[Opening Records for this exercise section]

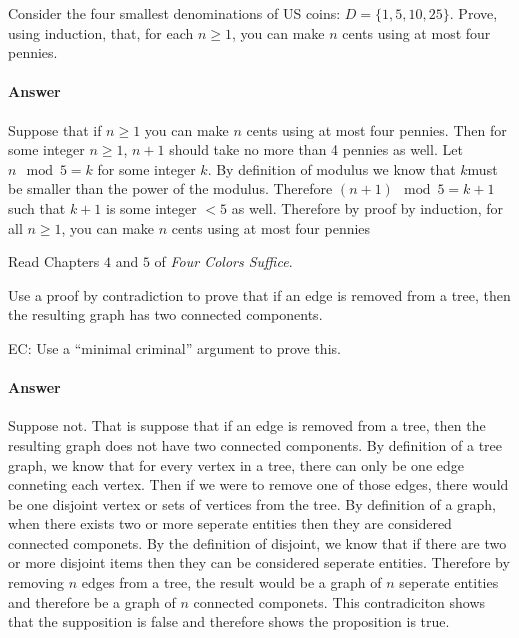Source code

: \documentclass{article}
\begin{document}
Consider the four smallest denominations of US coins: $D=\{1,5,10,25\}$.  Prove, using
induction, that, for each $n \geq 1$, you can make $n$ cents using at most four
pennies.

\paragraph{Answer}

Suppose that if $n \geq 1$ you can make $n$ cents using at most four pennies. Then for some integer $n \geq 1$, $n+1$ should take no more than 4 pennies as well. Let $n \mod 5=k$ for some integer $k$. By definition of modulus we know that $k$must be smaller than the power of the modulus. Therefore $(n+1) \mod 5=k+1$ such that $k+1$ is some integer $ <5$ as well. Therefore by proof by induction, for all $n \geq 1$, you can make $n$ cents using at most four pennies

 

Read Chapters $4$ and $5$ of \emph{Four Colors Suffice}.

Use a proof by contradiction to prove that if an edge is removed from a
tree, then the resulting graph has two connected components.

EC:
Use a ``minimal criminal'' argument to prove this.

        \paragraph{Answer}

        Suppose not. That is suppose that if an edge is removed from a tree, then the resulting graph does not have two connected components. By definition of a tree graph, we know that for every vertex in a tree, there can only be
one edge conneting each vertex. Then if we were to remove one of those edges, there would be one disjoint vertex or sets of vertices from the tree. By definition of a graph, when there exists two or more seperate entities then they are considered connected componets. By the definition of disjoint, we know that if there are two or more disjoint items then they can be considered seperate entities. Therefore by removing $n$ edges from a tree, the result would be a graph of $n$ seperate entities and therefore be a graph of $n$ connected componets. This contradiciton shows that the supposition is false and therefore shows the proposition is true.

% 
% 
\end{document}
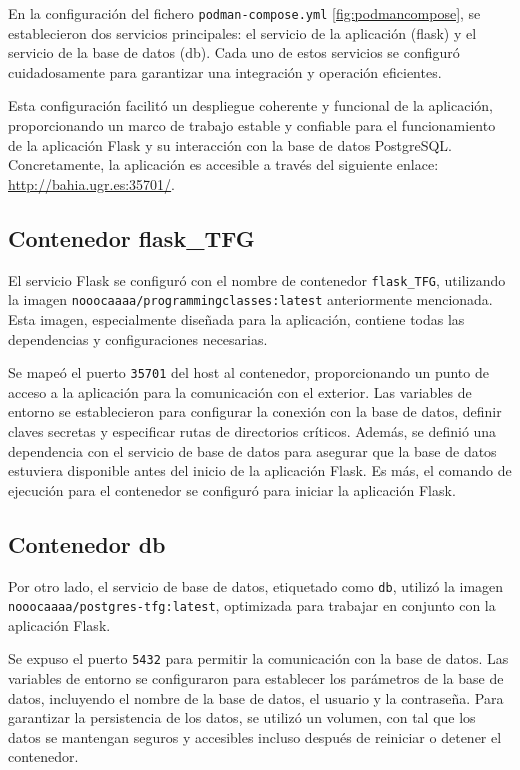 En la configuración del fichero \texttt{podman-compose.yml} \ref{fig:podmancompose}, se establecieron dos servicios principales: el servicio de la aplicación (flask) y el servicio de la base de datos (db). Cada uno de estos servicios se configuró cuidadosamente para garantizar una integración y operación eficientes. 

Esta configuración facilitó un despliegue coherente y funcional de la aplicación, proporcionando un marco de trabajo estable y confiable para el funcionamiento de la aplicación Flask y su interacción con la base de datos PostgreSQL. Concretamente, la aplicación es accesible a través del siguiente enlace: \href{http://bahia.ugr.es:35701/}{http://bahia.ugr.es:35701/}.

\subsection{Contenedor flask\_TFG}

El servicio Flask se configuró con el nombre de contenedor \texttt{flask\_TFG}, utilizando la imagen \texttt{nooocaaaa/programmingclasses:latest} anteriormente mencionada. Esta imagen, especialmente diseñada para la aplicación, contiene todas las dependencias y configuraciones necesarias. 

Se mapeó el puerto \texttt{35701} del host al contenedor, proporcionando un punto de acceso a la aplicación para la comunicación con el exterior. Las variables de entorno se establecieron para configurar la conexión con la base de datos, definir claves secretas y especificar rutas de directorios críticos. Además, se definió una dependencia con el servicio de base de datos para asegurar que la base de datos estuviera disponible antes del inicio de la aplicación Flask. Es más, el comando de ejecución para el contenedor se configuró para iniciar la aplicación Flask.

\subsection{Contenedor db}

Por otro lado, el servicio de base de datos, etiquetado como \texttt{db}, utilizó la imagen \texttt{nooocaaaa/postgres-tfg:latest}, optimizada para trabajar en conjunto con la aplicación Flask.

Se expuso el puerto \texttt{5432} para permitir la comunicación con la base de datos. Las variables de entorno se configuraron para establecer los parámetros de la base de datos, incluyendo el nombre de la base de datos, el usuario y la contraseña. Para garantizar la persistencia de los datos, se utilizó un volumen, con tal que los datos se mantengan seguros y accesibles incluso después de reiniciar o detener el contenedor.

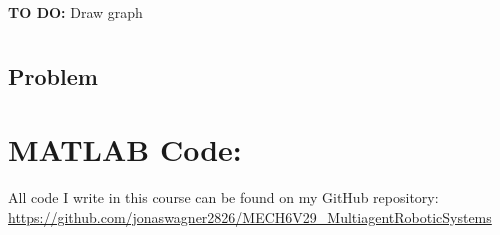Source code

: \documentclass[]{article}
\numberwithin{equation}{section}
\begin{document}









\textbf{TO DO:} 
Draw graph


\newpage
\section{}
\subsection*{Problem}




\newpage
\appendix
\section{MATLAB Code:}\label{apx:matlab}
All code I write in this course can be found on my GitHub repository:\\
\href{https://github.com/jonaswagner2826/MECH6V29_MultiagentRoboticSystems}{https://github.com/jonaswagner2826/MECH6V29\_MultiagentRoboticSystems}




% 

% 

% 

\end{document}
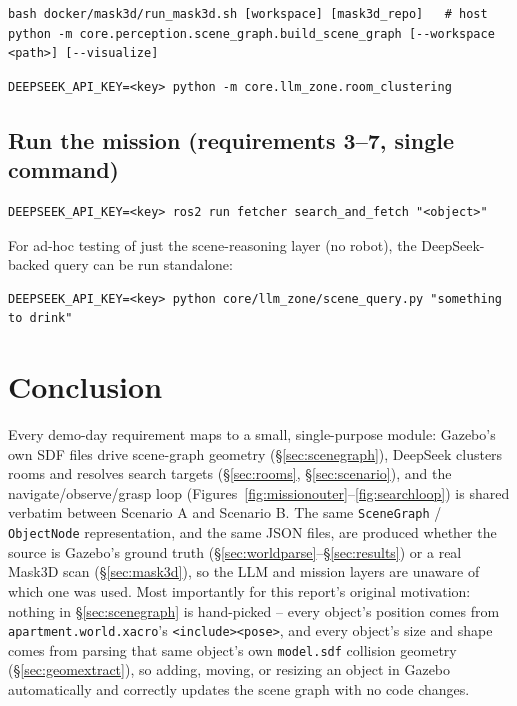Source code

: \documentclass[11pt]{article}
\begin{document}
\begin{lstlisting}[style=sh,caption={Requirement~9: scene graph from a real RGB-D scan (Section~\ref{sec:mask3d})}]
bash docker/mask3d/run_mask3d.sh [workspace] [mask3d_repo]   # host
python -m core.perception.scene_graph.build_scene_graph [--workspace <path>] [--visualize]
\end{lstlisting}

\begin{lstlisting}[style=sh,caption={Requirement~2: room clustering (Section~\ref{sec:rooms})}]
DEEPSEEK_API_KEY=<key> python -m core.llm_zone.room_clustering
\end{lstlisting}

\subsection{Run the mission (requirements 3--7, single command)}

\begin{lstlisting}[style=sh,caption={Requirement~10: single-command search and fetch (Section~\ref{sec:singlecmd})}]
DEEPSEEK_API_KEY=<key> ros2 run fetcher search_and_fetch "<object>"
\end{lstlisting}

For ad-hoc testing of just the scene-reasoning layer (no robot), the
DeepSeek-backed query can be run standalone:

\begin{lstlisting}[style=sh,caption={Scene query only (Section~\ref{sec:scenario})}]
DEEPSEEK_API_KEY=<key> python core/llm_zone/scene_query.py "something to drink"
\end{lstlisting}

\section{Conclusion}

Every demo-day requirement maps to a small, single-purpose module: Gazebo's
own SDF files drive scene-graph geometry (\S\ref{sec:scenegraph}), DeepSeek
clusters rooms and resolves search targets (\S\ref{sec:rooms},
\S\ref{sec:scenario}), and the navigate/observe/grasp loop
(Figures~\ref{fig:missionouter}--\ref{fig:searchloop}) is shared verbatim
between Scenario A and Scenario B. The same \texttt{SceneGraph} /
\texttt{ObjectNode} representation, and the same JSON files, are produced
whether the source is Gazebo's ground truth (\S\ref{sec:worldparse}--\S\ref{sec:results})
or a real Mask3D scan (\S\ref{sec:mask3d}), so the LLM and mission layers are
unaware of which one was used. Most importantly for this report's original
motivation: nothing in \S\ref{sec:scenegraph} is hand-picked -- every object's
position comes from \texttt{apartment.world.xacro}'s \texttt{<include><pose>},
and every object's size and shape comes from parsing that same object's own
\texttt{model.sdf} collision geometry (\S\ref{sec:geomextract}), so adding,
moving, or resizing an object in Gazebo automatically and correctly updates
the scene graph with no code changes.
\end{document}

[Closing Records for this exercise section]

* Aim of the exercise
Transcribe all of the records above character for character. Exclude the pictures.

* Result of the task
Source code

: \documentclass{article}
\begin{document}
Consider the four smallest denominations of US coins: $D=\{1,5,10,25\}$.  Prove, using
induction, that, for each $n \geq 1$, you can make $n$ cents using at most four
pennies.

\paragraph{Answer}

Suppose that if $n \geq 1$ you can make $n$ cents using at most four pennies. Then for some integer $n \geq 1$, $n+1$ should take no more than 4 pennies as well. Let $n \mod 5=k$ for some integer $k$. By definition of modulus we know that $k$must be smaller than the power of the modulus. Therefore $(n+1) \mod 5=k+1$ such that $k+1$ is some integer $ <5$ as well. Therefore by proof by induction, for all $n \geq 1$, you can make $n$ cents using at most four pennies

 

Read Chapters $4$ and $5$ of \emph{Four Colors Suffice}.

Use a proof by contradiction to prove that if an edge is removed from a
tree, then the resulting graph has two connected components.

EC:
Use a ``minimal criminal'' argument to prove this.

        \paragraph{Answer}

        Suppose not. That is suppose that if an edge is removed from a tree, then the resulting graph does not have two connected components. By definition of a tree graph, we know that for every vertex in a tree, there can only be
one edge conneting each vertex. Then if we were to remove one of those edges, there would be one disjoint vertex or sets of vertices from the tree. By definition of a graph, when there exists two or more seperate entities then they are considered connected componets. By the definition of disjoint, we know that if there are two or more disjoint items then they can be considered seperate entities. Therefore by removing $n$ edges from a tree, the result would be a graph of $n$ seperate entities and therefore be a graph of $n$ connected componets. This contradiciton shows that the supposition is false and therefore shows the proposition is true.

% 
% 
\end{document}
 En la configuración del fichero \texttt{podman-compose.yml} \ref{fig:podmancompose}, se establecieron dos servicios principales: el servicio de la aplicación (flask) y el servicio de la base de datos (db). Cada uno de estos servicios se configuró cuidadosamente para garantizar una integración y operación eficientes. 

Esta configuración facilitó un despliegue coherente y funcional de la aplicación, proporcionando un marco de trabajo estable y confiable para el funcionamiento de la aplicación Flask y su interacción con la base de datos PostgreSQL. Concretamente, la aplicación es accesible a través del siguiente enlace: \href{http://bahia.ugr.es:35701/}{http://bahia.ugr.es:35701/}.

\subsection{Contenedor flask\_TFG}

El servicio Flask se configuró con el nombre de contenedor \texttt{flask\_TFG}, utilizando la imagen \texttt{nooocaaaa/programmingclasses:latest} anteriormente mencionada. Esta imagen, especialmente diseñada para la aplicación, contiene todas las dependencias y configuraciones necesarias. 

Se mapeó el puerto \texttt{35701} del host al contenedor, proporcionando un punto de acceso a la aplicación para la comunicación con el exterior. Las variables de entorno se establecieron para configurar la conexión con la base de datos, definir claves secretas y especificar rutas de directorios críticos. Además, se definió una dependencia con el servicio de base de datos para asegurar que la base de datos estuviera disponible antes del inicio de la aplicación Flask. Es más, el comando de ejecución para el contenedor se configuró para iniciar la aplicación Flask.

\subsection{Contenedor db}

Por otro lado, el servicio de base de datos, etiquetado como \texttt{db}, utilizó la imagen \texttt{nooocaaaa/postgres-tfg:latest}, optimizada para trabajar en conjunto con la aplicación Flask.

Se expuso el puerto \texttt{5432} para permitir la comunicación con la base de datos. Las variables de entorno se configuraron para establecer los parámetros de la base de datos, incluyendo el nombre de la base de datos, el usuario y la contraseña. Para garantizar la persistencia de los datos, se utilizó un volumen, con tal que los datos se mantengan seguros y accesibles incluso después de reiniciar o detener el contenedor.

Source code

: \documentclass[]{article}
\numberwithin{equation}{section}
\begin{document}









\textbf{TO DO:} 
Draw graph


\newpage
\section{}
\subsection*{Problem}




\newpage
\appendix
\section{MATLAB Code:}\label{apx:matlab}
All code I write in this course can be found on my GitHub repository:\\
\href{https://github.com/jonaswagner2826/MECH6V29_MultiagentRoboticSystems}{https://github.com/jonaswagner2826/MECH6V29\_MultiagentRoboticSystems}




% 

% 

% 

\end{document}
Source code

: \documentclass[11pt]{article}
\begin{document}
\begin{lstlisting}[style=sh,caption={Requirement~9: scene graph from a real RGB-D scan (Section~\ref{sec:mask3d})}]
bash docker/mask3d/run_mask3d.sh [workspace] [mask3d_repo]   # host
python -m core.perception.scene_graph.build_scene_graph [--workspace <path>] [--visualize]
\end{lstlisting}

\begin{lstlisting}[style=sh,caption={Requirement~2: room clustering (Section~\ref{sec:rooms})}]
DEEPSEEK_API_KEY=<key> python -m core.llm_zone.room_clustering
\end{lstlisting}

\subsection{Run the mission (requirements 3--7, single command)}

\begin{lstlisting}[style=sh,caption={Requirement~10: single-command search and fetch (Section~\ref{sec:singlecmd})}]
DEEPSEEK_API_KEY=<key> ros2 run fetcher search_and_fetch "<object>"
\end{lstlisting}

For ad-hoc testing of just the scene-reasoning layer (no robot), the
DeepSeek-backed query can be run standalone:

\begin{lstlisting}[style=sh,caption={Scene query only (Section~\ref{sec:scenario})}]
DEEPSEEK_API_KEY=<key> python core/llm_zone/scene_query.py "something to drink"
\end{lstlisting}

\section{Conclusion}

Every demo-day requirement maps to a small, single-purpose module: Gazebo's
own SDF files drive scene-graph geometry (\S\ref{sec:scenegraph}), DeepSeek
clusters rooms and resolves search targets (\S\ref{sec:rooms},
\S\ref{sec:scenario}), and the navigate/observe/grasp loop
(Figures~\ref{fig:missionouter}--\ref{fig:searchloop}) is shared verbatim
between Scenario A and Scenario B. The same \texttt{SceneGraph} /
\texttt{ObjectNode} representation, and the same JSON files, are produced
whether the source is Gazebo's ground truth (\S\ref{sec:worldparse}--\S\ref{sec:results})
or a real Mask3D scan (\S\ref{sec:mask3d}), so the LLM and mission layers are
unaware of which one was used. Most importantly for this report's original
motivation: nothing in \S\ref{sec:scenegraph} is hand-picked -- every object's
position comes from \texttt{apartment.world.xacro}'s \texttt{<include><pose>},
and every object's size and shape comes from parsing that same object's own
\texttt{model.sdf} collision geometry (\S\ref{sec:geomextract}), so adding,
moving, or resizing an object in Gazebo automatically and correctly updates
the scene graph with no code changes.
\end{document}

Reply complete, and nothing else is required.